Overall, the proportion of reproductive-age women without health insurance fell from about 20% in 2013 to 13% in 2015; all told, 8.2 million reproductive-age women were uninsured in 2015. The change was driven by substantial gains in both Medicaid coverage and private insurance. Medicaid, the federal-state health insurance plan for low-income individuals and families, covered 20% of reproductive-age women in 2015, or 12.9 million women.
Gains in insurance coverage among reproductive-age women who live below the poverty line were substantial as well, with a 32% drop in the proportion who were uninsured and an 18% increase in the proportion covered by Medicaid. That program covered nearly half of poor women aged 15–44 in 2015. Despite these overall improvements, poor women of reproductive age were almost twice as likely to be uninsured in 2015 as reproductive-age women overall.
Other disparities in coverage persist, as well: Hispanic women of reproductive age were far more likely than white or black women to be uninsured in 2015. Hispanic and black women were considerably more likely than white women to have Medicaid coverage, while white women were most likely to be privately insured.

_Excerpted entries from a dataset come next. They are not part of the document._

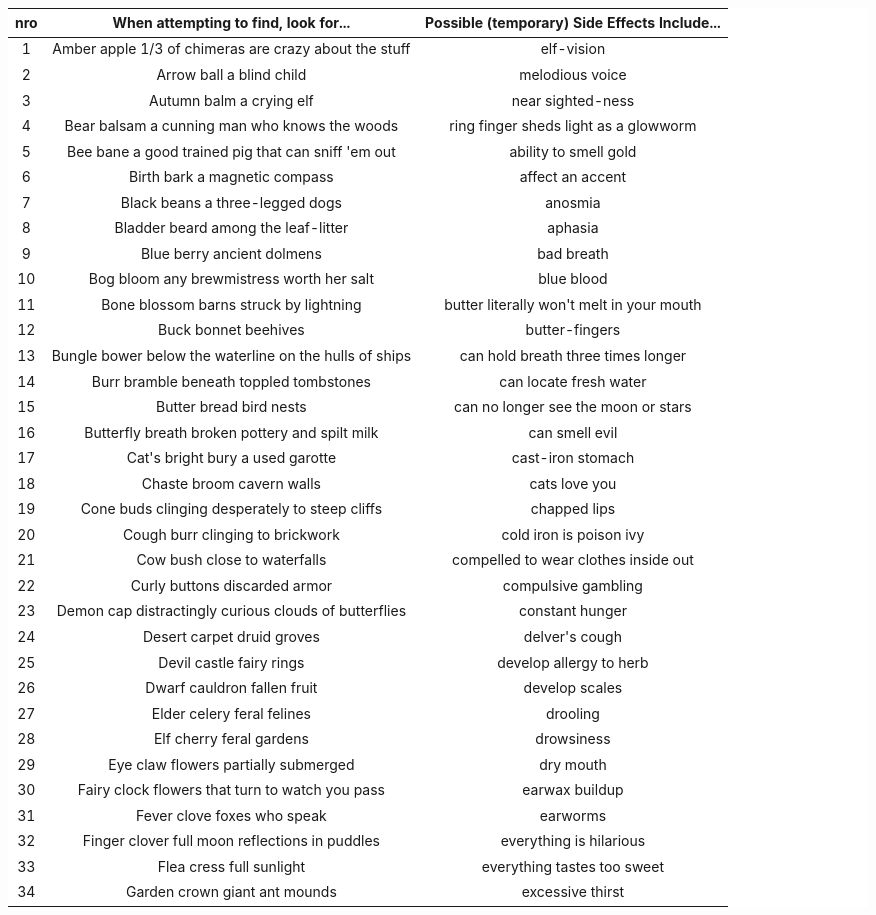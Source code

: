 ##

| nro |              When attempting to find, look for...               |    Possible (temporary) Side Effects Include...    |
| :-: | :-------------------------------------------------------------: | :------------------------------------------------: |
|  1  |      Amber apple 1/3 of chimeras are crazy about the stuff      |                     elf-vision                     |
|  2  |                    Arrow ball a blind child                     |                  melodious voice                   |
|  3  |                    Autumn balm a crying elf                     |                 near sighted-ness                  |
|  4  |          Bear balsam a cunning man who knows the woods          |       ring finger sheds light as a glowworm        |
|  5  |       Bee bane a good trained pig that can sniff 'em out        |               ability to smell gold                |
|  6  |                  Birth bark a magnetic compass                  |                  affect an accent                  |
|  7  |                 Black beans a three-legged dogs                 |                      anosmia                       |
|  8  |               Bladder beard among the leaf-litter               |                      aphasia                       |
|  9  |                   Blue berry ancient dolmens                    |                     bad breath                     |
| 10  |            Bog bloom any brewmistress worth her salt            |                     blue blood                     |
| 11  |             Bone blossom barns struck by lightning              |     butter literally won't melt in your mouth      |
| 12  |                      Buck bonnet beehives                       |                   butter-fingers                   |
| 13  |     Bungle bower below the waterline on the hulls of ships      |         can hold breath three times longer         |
| 14  |             Burr bramble beneath toppled tombstones             |               can locate fresh water               |
| 15  |                     Butter bread bird nests                     |        can no longer see the moon or stars         |
| 16  |         Butterfly breath broken pottery and spilt milk          |                   can smell evil                   |
| 17  |                Cat's bright bury a used garotte                 |                 cast-iron stomach                  |
| 18  |                    Chaste broom cavern walls                    |                   cats love you                    |
| 19  |         Cone buds clinging desperately to steep cliffs          |                    chapped lips                    |
| 20  |                Cough burr clinging to brickwork                 |              cold iron is poison ivy               |
| 21  |                  Cow bush close to waterfalls                   |        compelled to wear clothes inside out        |
| 22  |                  Curly buttons discarded armor                  |                compulsive gambling                 |
| 23  |      Demon cap distractingly curious clouds of butterflies      |                  constant hunger                   |
| 24  |                   Desert carpet druid groves                    |                   delver's cough                   |
| 25  |                    Devil castle fairy rings                     |              develop allergy to herb               |
| 26  |                   Dwarf cauldron fallen fruit                   |                   develop scales                   |
| 27  |                   Elder celery feral felines                    |                      drooling                      |
| 28  |                    Elf cherry feral gardens                     |                     drowsiness                     |
| 29  |              Eye claw flowers partially submerged               |                     dry mouth                      |
| 30  |         Fairy clock flowers that turn to watch you pass         |                   earwax buildup                   |
| 31  |                   Fever clove foxes who speak                   |                      earworms                      |
| 32  |         Finger clover full moon reflections in puddles          |              everything is hilarious               |
| 33  |                    Flea cress full sunlight                     |            everything tastes too sweet             |
| 34  |                  Garden crown giant ant mounds                  |                  excessive thirst                  |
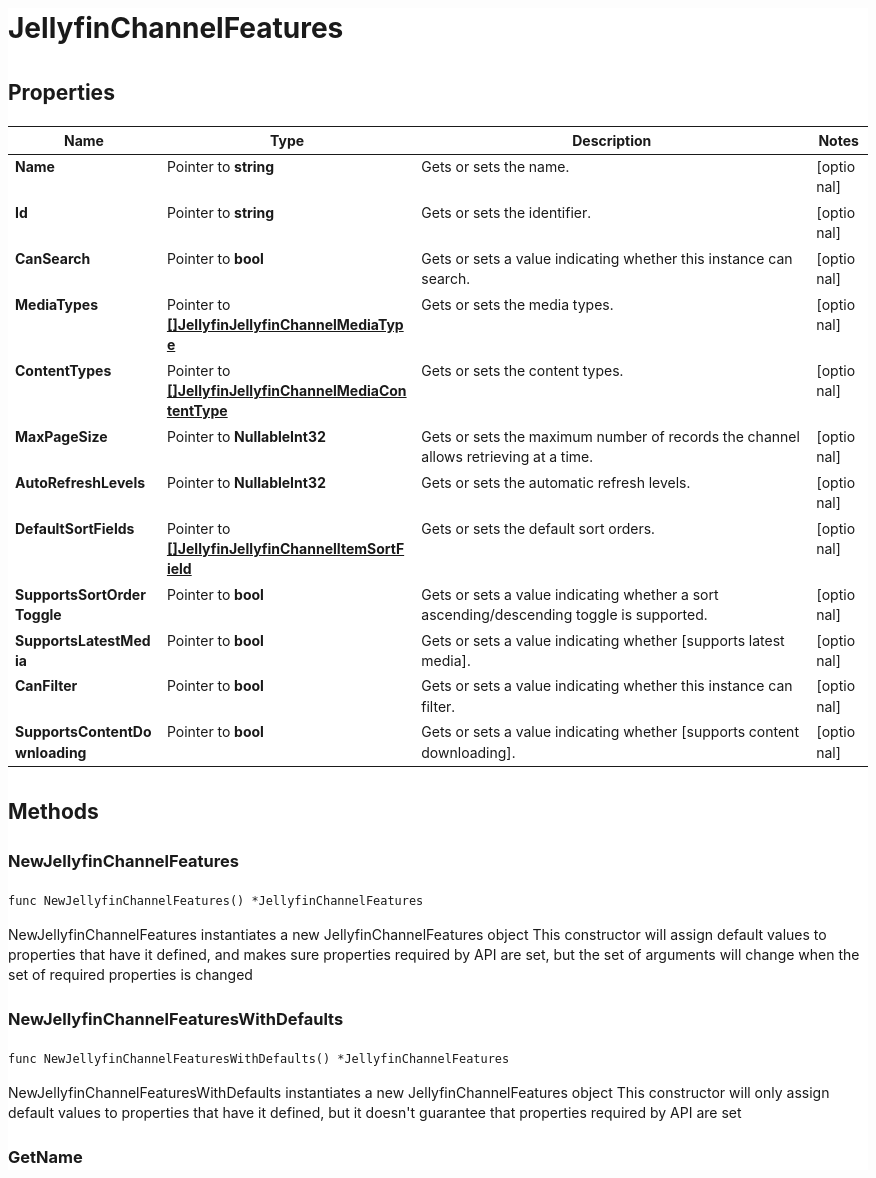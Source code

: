 # JellyfinChannelFeatures

## Properties

Name | Type | Description | Notes
------------ | ------------- | ------------- | -------------
**Name** | Pointer to **string** | Gets or sets the name. | [optional] 
**Id** | Pointer to **string** | Gets or sets the identifier. | [optional] 
**CanSearch** | Pointer to **bool** | Gets or sets a value indicating whether this instance can search. | [optional] 
**MediaTypes** | Pointer to [**[]JellyfinJellyfinChannelMediaType**](JellyfinJellyfinChannelMediaType.md) | Gets or sets the media types. | [optional] 
**ContentTypes** | Pointer to [**[]JellyfinJellyfinChannelMediaContentType**](JellyfinJellyfinChannelMediaContentType.md) | Gets or sets the content types. | [optional] 
**MaxPageSize** | Pointer to **NullableInt32** | Gets or sets the maximum number of records the channel allows retrieving at a time. | [optional] 
**AutoRefreshLevels** | Pointer to **NullableInt32** | Gets or sets the automatic refresh levels. | [optional] 
**DefaultSortFields** | Pointer to [**[]JellyfinJellyfinChannelItemSortField**](JellyfinJellyfinChannelItemSortField.md) | Gets or sets the default sort orders. | [optional] 
**SupportsSortOrderToggle** | Pointer to **bool** | Gets or sets a value indicating whether a sort ascending/descending toggle is supported. | [optional] 
**SupportsLatestMedia** | Pointer to **bool** | Gets or sets a value indicating whether [supports latest media]. | [optional] 
**CanFilter** | Pointer to **bool** | Gets or sets a value indicating whether this instance can filter. | [optional] 
**SupportsContentDownloading** | Pointer to **bool** | Gets or sets a value indicating whether [supports content downloading]. | [optional] 

## Methods

### NewJellyfinChannelFeatures

`func NewJellyfinChannelFeatures() *JellyfinChannelFeatures`

NewJellyfinChannelFeatures instantiates a new JellyfinChannelFeatures object
This constructor will assign default values to properties that have it defined,
and makes sure properties required by API are set, but the set of arguments
will change when the set of required properties is changed

### NewJellyfinChannelFeaturesWithDefaults

`func NewJellyfinChannelFeaturesWithDefaults() *JellyfinChannelFeatures`

NewJellyfinChannelFeaturesWithDefaults instantiates a new JellyfinChannelFeatures object
This constructor will only assign default values to properties that have it defined,
but it doesn't guarantee that properties required by API are set

### GetName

Immigrant women of reproductive age who had not obtained citizenship status had more than three times the uninsured rate of U.S.-born women in 2015. That gap grew wider between 2013 and 2015, because many immigrants are barred from eligibility for subsidized private coverage under the ACA and for Medicaid coverage. In fact, more than half of poor noncitizen immigrant women aged 15–44 remained uninsured in 2015.
At the state level, improvements in insurance coverage across the country are tied to the ACA’s coverage expansions, particularly the major Medicaid expansion now adopted by 31 states and the District of Columbia. The uninsured rate declined significantly in almost every state in the country between 2013 and 2015. Yet, collectively, states that implemented the ACA’s Medicaid expansion experienced both steeper declines and lower overall 2015 levels in their uninsured rate. Notably, although Medicaid expansion states on the whole had higher levels of Medicaid coverage than nonexpansion states even prior to the ACA, that gap widened further by 2015.
These gains in insurance coverage have major implications for access to health care in general and to sexual and reproductive health care in particular. That is because Medicaid and private insurance include robust coverage for many sexual and reproductive health care services, including family planning services and supplies, without out-of-pocket costs for enrollees.
The ACA’s impact is also being felt among safety-net family planning providers, as increasing numbers of family planning visits are covered by insurance. A separate analysis of data from a group of 28 safety-net centers supported by the Title X program found that the overall proportion of uninsured client visits at these centers decreased from 44% during the last three quarters of 2013 to 33% during that same period in 2015, driven by increases in visits paid for by both Medicaid and by private insurance.